LPO/Adès review – composer’s finest stage work sea-changes into something rich not strange

Steadily ratcheting up the excitement … Thomas Adès conducts the London Philharmonic Orchestra.
Steadily ratcheting up the excitement … Thomas Adès conducts the London Philharmonic Orchestra. Photograph: London Philharmonic Orchestra

Thomas Adès has now written four stage works, and subsequently fashioned pieces for the concert hall from each. His programme with the London Philharmonic included the most recent of those scores, the Inferno Suite and the Tempest Symphony, the latter receiving its British premiere.

It took 18 years after the Covent Garden premiere of his opera based on Shakespeare’s late play for Adès to extract his Tempest Symphony from it. Vocal lines are re-assigned to instruments – high woodwind takes over Ariel’s giddy coloratura, for instance, Prospero is sometimes a horn, more often a cello. The five movements begin with the opera’s tumultuous overture and end with the long, slow fade with which Prospero bids his final farewell; scenes for Ariel and Prospero, the lovers Ferdinand and Miranda, and the depiction of the feast that Ariel conjures up for the survivors of the shipwreck (including a gorgeous tuba solo for Gonzalo’s aria) come in between. It’s a shapely precis, flecked with glistening instrumental colours, and a welcome memento of what is Adès’s finest stage work to date.

The Inferno Suite involved much blunter surgery, for, as the title signals, it’s derived entirely from the first part of The Dante Project, the full-length ballet first seen in 2021. Skipping a few depictions of the inhabitants of the nine circles of hell brings together eight sections of the score, which often seem more like pastiche than anything else.

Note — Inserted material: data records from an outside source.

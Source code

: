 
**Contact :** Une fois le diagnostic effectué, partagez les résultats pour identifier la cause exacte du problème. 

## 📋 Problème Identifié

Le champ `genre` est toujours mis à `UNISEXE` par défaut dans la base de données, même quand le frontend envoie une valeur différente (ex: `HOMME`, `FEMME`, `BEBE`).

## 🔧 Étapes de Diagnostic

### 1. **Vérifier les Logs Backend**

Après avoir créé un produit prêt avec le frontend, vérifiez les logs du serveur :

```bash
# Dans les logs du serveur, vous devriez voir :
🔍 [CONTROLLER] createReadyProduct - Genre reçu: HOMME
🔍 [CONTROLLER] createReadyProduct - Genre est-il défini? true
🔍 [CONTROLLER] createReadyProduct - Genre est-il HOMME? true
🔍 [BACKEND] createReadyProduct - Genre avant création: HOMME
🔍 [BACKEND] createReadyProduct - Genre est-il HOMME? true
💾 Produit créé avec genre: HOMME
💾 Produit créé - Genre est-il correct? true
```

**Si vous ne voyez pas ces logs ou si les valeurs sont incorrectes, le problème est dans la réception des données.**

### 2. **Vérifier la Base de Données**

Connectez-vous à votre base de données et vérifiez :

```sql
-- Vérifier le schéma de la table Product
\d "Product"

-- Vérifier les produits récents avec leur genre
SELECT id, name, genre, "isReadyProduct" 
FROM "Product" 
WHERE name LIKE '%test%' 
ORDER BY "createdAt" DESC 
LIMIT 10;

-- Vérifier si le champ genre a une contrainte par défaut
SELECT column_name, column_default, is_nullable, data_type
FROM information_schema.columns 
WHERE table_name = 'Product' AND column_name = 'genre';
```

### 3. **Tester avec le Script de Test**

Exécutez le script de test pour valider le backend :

There’s a Tchaikovsky-like effusion for the corrupt popes, an Offenbachian gallop for the thieves devoured by snakes, even a pavane with hints of Vaughan Williams’s Job for the souls in limbo, so that Adès’s own musical personality often seems well-hidden.

Framing these scores were works linked thematically to them. The incidental music that Sibelius composed for a staging of The Tempest in 1926 was one of his last full-scale works; the LPO played the overture and the first of the two suites fashioned from it, though the little character pieces only rarely evoke the great symphonic composer. But Tchaikovsky’s “Fantasy after Dante” Francesca da Rimini made a rip-roaring end to the concert, the orchestra at full throttle, and Adès steadily ratcheting up the excitement.